**THE TASK**
Copy all lines below that use the word "programming".

**DATA RECORDS**
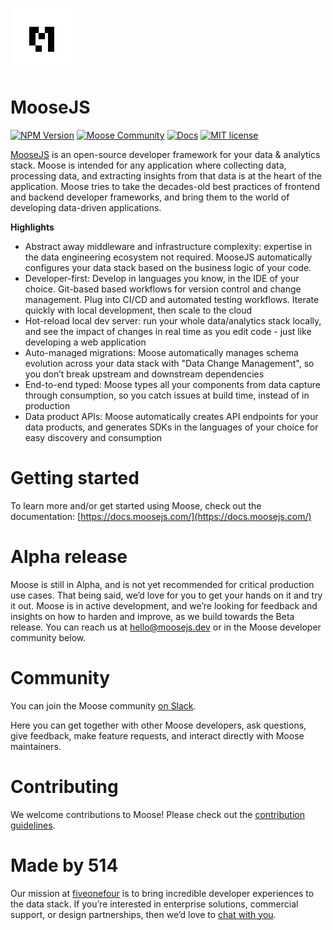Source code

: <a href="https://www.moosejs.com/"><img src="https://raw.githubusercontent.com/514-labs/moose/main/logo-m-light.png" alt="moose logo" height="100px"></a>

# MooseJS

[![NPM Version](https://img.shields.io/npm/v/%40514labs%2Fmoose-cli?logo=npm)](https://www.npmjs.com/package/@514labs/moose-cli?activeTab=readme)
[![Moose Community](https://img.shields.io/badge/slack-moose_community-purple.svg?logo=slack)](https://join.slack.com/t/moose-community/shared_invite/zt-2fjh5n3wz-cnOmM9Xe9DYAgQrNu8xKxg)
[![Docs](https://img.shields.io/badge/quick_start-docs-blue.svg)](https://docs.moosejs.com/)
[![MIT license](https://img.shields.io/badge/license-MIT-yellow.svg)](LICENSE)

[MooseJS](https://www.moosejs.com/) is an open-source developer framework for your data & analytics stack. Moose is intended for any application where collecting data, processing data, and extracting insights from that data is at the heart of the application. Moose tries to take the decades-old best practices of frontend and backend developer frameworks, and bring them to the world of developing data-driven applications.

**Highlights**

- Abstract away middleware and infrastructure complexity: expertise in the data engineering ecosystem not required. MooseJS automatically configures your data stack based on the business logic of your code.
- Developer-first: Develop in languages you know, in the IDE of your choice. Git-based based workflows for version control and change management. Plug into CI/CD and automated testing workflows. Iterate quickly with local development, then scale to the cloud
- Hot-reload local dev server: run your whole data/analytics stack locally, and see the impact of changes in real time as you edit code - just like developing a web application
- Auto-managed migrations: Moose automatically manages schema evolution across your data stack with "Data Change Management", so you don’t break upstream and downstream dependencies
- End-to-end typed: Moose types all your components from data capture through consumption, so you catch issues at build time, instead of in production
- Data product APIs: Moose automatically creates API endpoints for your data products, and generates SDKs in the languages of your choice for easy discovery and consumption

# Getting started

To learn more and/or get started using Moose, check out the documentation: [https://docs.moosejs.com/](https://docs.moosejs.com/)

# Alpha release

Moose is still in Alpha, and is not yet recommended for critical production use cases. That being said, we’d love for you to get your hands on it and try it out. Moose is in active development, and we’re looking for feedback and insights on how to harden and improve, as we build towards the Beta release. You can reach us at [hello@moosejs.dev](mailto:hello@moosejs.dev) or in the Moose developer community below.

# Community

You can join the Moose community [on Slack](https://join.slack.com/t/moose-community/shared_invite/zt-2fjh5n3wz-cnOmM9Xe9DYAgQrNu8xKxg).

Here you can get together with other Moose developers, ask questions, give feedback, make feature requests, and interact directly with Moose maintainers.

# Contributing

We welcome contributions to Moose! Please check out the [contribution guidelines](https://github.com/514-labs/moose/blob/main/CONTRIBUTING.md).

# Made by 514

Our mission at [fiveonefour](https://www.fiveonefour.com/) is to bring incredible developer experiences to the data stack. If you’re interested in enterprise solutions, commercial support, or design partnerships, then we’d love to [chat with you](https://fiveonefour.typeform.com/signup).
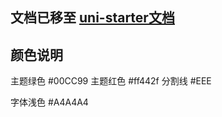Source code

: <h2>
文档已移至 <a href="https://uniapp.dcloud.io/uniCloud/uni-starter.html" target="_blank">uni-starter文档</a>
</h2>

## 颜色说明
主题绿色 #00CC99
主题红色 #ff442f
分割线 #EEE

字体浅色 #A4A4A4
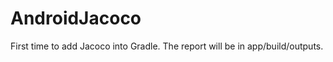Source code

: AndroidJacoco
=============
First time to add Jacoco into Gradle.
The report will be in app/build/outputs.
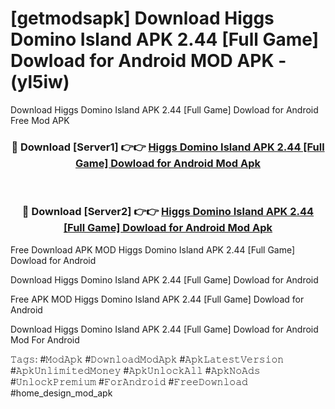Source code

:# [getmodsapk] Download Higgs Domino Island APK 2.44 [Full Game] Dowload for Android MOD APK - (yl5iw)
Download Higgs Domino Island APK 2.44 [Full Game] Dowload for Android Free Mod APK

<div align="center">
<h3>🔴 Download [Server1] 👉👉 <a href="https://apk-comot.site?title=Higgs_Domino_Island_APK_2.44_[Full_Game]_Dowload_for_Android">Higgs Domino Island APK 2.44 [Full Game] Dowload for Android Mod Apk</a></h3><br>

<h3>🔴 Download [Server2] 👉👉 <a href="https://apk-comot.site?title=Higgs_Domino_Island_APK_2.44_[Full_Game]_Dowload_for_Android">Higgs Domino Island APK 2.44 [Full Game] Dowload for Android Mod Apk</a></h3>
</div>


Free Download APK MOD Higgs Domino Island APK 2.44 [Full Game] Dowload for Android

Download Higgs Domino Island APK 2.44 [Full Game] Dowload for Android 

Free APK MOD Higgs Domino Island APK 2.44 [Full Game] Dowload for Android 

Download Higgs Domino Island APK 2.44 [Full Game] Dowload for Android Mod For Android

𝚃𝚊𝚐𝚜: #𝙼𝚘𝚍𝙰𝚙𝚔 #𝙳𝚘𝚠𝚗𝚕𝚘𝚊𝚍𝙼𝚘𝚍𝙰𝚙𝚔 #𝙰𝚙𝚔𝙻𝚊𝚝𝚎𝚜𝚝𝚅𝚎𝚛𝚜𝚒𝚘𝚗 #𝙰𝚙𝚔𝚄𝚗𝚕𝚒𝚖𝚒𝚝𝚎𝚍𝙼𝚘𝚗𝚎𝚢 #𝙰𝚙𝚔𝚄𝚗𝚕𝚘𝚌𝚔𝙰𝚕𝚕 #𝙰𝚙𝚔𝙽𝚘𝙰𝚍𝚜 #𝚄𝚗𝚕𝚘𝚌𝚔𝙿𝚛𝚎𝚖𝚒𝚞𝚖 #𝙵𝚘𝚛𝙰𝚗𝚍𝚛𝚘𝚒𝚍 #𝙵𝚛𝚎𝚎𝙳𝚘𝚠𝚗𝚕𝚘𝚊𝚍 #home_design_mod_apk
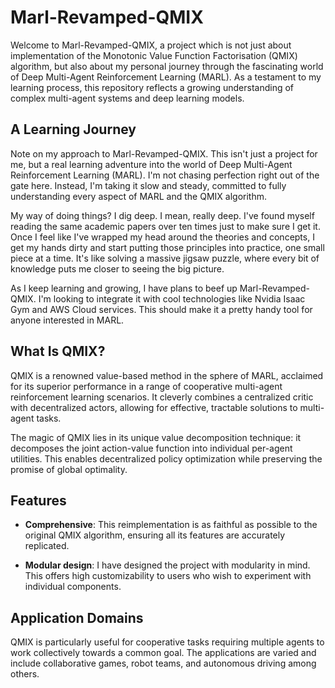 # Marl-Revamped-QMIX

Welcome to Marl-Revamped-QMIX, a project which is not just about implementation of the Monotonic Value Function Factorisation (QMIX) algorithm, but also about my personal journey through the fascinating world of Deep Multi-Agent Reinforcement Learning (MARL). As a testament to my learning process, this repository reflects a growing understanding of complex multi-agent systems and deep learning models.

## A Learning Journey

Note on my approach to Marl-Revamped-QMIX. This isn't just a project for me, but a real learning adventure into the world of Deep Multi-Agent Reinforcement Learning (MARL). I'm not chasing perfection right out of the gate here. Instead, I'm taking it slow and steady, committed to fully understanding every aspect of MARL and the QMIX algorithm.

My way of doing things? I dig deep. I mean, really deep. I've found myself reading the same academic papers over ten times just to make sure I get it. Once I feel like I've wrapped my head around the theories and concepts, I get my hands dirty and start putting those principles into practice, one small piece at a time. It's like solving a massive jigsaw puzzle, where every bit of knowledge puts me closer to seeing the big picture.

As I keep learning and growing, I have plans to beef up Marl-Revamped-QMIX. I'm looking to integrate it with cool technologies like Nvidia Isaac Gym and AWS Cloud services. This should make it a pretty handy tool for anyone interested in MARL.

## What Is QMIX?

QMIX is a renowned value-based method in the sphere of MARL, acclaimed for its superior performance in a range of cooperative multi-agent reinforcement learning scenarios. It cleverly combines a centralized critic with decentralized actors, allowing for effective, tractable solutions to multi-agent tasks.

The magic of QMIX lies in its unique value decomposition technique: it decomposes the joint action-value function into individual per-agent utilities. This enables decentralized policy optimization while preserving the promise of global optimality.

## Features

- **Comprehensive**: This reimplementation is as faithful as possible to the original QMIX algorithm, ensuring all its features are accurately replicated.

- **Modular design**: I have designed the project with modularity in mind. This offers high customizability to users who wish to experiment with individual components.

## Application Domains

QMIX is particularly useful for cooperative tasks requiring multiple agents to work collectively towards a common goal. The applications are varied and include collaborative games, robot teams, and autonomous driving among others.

...

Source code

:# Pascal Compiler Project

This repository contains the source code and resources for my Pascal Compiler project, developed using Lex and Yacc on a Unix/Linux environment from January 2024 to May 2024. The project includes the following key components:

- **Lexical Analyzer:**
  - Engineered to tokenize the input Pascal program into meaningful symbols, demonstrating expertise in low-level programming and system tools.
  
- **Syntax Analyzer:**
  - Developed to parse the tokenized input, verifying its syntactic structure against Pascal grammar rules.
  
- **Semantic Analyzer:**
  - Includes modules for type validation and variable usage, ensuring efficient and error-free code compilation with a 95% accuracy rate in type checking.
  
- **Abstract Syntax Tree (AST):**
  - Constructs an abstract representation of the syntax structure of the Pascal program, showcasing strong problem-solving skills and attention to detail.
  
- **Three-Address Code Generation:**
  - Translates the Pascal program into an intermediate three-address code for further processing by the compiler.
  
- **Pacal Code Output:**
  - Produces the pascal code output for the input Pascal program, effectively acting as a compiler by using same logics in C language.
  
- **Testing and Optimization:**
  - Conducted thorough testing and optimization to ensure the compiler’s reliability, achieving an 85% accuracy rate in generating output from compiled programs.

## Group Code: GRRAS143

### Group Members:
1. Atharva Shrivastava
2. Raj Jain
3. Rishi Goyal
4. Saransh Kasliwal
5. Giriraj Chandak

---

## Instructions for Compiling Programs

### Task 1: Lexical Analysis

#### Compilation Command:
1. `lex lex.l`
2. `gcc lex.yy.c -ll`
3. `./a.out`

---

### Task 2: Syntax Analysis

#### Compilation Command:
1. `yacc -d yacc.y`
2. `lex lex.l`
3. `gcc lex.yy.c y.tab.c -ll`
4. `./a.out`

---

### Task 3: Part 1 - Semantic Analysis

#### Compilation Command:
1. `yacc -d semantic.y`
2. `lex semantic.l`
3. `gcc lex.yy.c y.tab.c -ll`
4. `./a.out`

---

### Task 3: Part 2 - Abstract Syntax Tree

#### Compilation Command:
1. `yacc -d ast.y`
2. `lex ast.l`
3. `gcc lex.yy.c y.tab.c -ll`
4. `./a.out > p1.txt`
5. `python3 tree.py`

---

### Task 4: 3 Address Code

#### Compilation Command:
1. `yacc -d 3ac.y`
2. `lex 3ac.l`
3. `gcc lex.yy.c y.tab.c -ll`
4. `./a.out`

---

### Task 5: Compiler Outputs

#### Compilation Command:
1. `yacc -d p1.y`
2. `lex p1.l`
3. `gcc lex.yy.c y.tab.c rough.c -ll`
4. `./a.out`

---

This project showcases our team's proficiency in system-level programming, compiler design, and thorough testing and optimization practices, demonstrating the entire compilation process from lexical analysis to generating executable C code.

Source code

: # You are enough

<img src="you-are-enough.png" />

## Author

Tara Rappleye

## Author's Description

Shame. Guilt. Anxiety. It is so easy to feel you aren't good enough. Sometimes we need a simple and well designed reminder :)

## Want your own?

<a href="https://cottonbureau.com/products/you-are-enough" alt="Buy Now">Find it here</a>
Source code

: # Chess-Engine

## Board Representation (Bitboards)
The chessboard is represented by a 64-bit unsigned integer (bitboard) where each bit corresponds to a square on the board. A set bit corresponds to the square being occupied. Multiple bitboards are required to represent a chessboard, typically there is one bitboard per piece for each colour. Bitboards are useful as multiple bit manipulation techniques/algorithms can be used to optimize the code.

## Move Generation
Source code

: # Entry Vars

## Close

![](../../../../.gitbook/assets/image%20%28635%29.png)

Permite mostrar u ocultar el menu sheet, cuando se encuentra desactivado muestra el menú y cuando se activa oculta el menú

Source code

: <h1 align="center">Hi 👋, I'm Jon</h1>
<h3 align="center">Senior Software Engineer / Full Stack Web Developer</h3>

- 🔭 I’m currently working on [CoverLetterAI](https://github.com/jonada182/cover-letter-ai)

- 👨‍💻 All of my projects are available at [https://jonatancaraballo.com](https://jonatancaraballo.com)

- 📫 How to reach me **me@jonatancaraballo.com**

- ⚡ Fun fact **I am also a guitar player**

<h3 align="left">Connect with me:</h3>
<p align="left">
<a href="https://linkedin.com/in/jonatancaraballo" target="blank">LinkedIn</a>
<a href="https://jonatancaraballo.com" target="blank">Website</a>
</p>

==

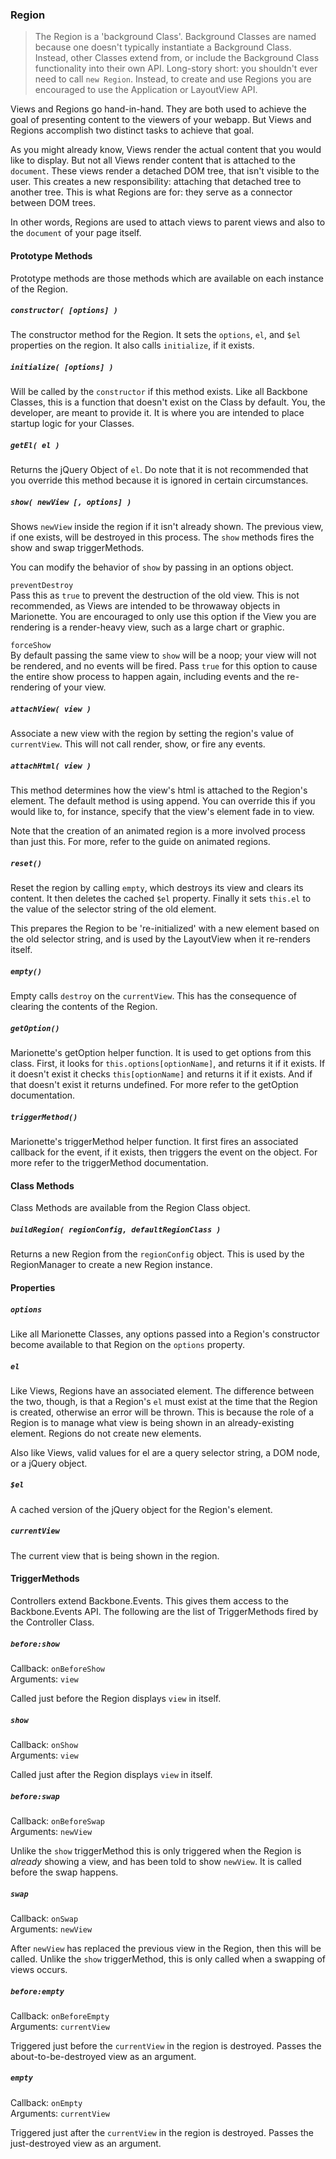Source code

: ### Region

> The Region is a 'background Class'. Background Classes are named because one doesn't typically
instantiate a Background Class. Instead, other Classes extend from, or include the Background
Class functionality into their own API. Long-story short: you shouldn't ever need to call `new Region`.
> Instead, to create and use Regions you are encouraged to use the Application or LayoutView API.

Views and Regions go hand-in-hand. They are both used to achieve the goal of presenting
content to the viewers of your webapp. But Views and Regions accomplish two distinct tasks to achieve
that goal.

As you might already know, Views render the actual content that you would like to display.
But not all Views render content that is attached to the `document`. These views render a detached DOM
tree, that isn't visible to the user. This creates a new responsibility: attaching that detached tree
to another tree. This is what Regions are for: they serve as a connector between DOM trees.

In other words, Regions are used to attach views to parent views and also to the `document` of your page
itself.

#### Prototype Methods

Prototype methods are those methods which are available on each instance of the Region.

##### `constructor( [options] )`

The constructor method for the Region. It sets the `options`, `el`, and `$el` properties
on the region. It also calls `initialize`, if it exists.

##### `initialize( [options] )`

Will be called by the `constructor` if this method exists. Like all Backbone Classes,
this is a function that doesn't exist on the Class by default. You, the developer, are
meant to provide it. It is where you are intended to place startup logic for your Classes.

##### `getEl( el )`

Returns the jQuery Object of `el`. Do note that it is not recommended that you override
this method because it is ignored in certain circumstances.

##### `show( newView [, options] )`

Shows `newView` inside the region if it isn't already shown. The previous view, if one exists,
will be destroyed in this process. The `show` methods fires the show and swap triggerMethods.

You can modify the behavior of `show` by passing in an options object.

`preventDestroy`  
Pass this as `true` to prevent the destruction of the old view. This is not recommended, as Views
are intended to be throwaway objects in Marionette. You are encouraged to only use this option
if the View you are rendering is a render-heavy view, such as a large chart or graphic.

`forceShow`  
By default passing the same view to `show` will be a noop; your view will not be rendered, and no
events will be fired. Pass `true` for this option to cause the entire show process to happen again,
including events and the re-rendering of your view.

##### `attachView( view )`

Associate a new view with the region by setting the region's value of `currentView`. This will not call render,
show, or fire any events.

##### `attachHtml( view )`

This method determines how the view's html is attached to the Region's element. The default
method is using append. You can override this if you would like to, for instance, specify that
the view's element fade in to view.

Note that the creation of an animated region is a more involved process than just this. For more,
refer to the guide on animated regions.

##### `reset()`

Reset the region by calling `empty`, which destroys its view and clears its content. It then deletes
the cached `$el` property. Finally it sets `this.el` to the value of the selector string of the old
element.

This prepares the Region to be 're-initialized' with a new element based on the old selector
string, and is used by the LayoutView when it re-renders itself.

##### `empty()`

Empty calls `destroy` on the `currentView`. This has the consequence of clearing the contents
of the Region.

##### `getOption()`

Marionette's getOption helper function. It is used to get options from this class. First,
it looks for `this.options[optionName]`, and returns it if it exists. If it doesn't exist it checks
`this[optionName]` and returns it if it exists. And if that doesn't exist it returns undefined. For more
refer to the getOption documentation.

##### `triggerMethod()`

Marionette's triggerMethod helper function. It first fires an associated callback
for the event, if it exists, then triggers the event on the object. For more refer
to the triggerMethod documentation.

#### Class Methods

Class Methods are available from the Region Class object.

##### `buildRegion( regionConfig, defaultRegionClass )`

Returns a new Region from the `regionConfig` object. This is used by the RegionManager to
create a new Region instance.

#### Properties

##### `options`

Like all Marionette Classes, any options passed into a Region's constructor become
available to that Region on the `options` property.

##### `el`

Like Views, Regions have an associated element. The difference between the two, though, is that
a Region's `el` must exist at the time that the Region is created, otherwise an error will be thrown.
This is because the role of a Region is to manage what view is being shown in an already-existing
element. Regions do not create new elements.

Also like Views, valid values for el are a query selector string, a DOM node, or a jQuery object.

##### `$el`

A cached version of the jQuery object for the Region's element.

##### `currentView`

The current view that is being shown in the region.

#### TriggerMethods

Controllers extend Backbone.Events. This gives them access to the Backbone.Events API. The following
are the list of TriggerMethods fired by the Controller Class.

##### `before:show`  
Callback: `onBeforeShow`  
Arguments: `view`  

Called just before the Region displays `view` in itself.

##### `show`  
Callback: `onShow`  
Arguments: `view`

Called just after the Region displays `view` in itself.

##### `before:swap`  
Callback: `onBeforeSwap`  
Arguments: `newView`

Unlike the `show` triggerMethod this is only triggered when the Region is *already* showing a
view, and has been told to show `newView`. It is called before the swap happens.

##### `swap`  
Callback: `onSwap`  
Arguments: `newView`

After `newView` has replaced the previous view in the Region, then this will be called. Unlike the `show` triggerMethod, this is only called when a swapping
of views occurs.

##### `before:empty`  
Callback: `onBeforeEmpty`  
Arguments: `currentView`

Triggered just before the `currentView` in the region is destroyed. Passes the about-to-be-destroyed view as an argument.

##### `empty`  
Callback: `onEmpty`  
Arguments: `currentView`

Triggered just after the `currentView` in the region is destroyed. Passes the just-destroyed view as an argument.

**THE COMPLETED TASK**
  - Engineered to tokenize the input Pascal program into meaningful symbols, demonstrating expertise in low-level programming and system tools.
This project showcases our team's proficiency in system-level programming, compiler design, and thorough testing and optimization practices, demonstrating the entire compilation process from lexical analysis to generating executable C code.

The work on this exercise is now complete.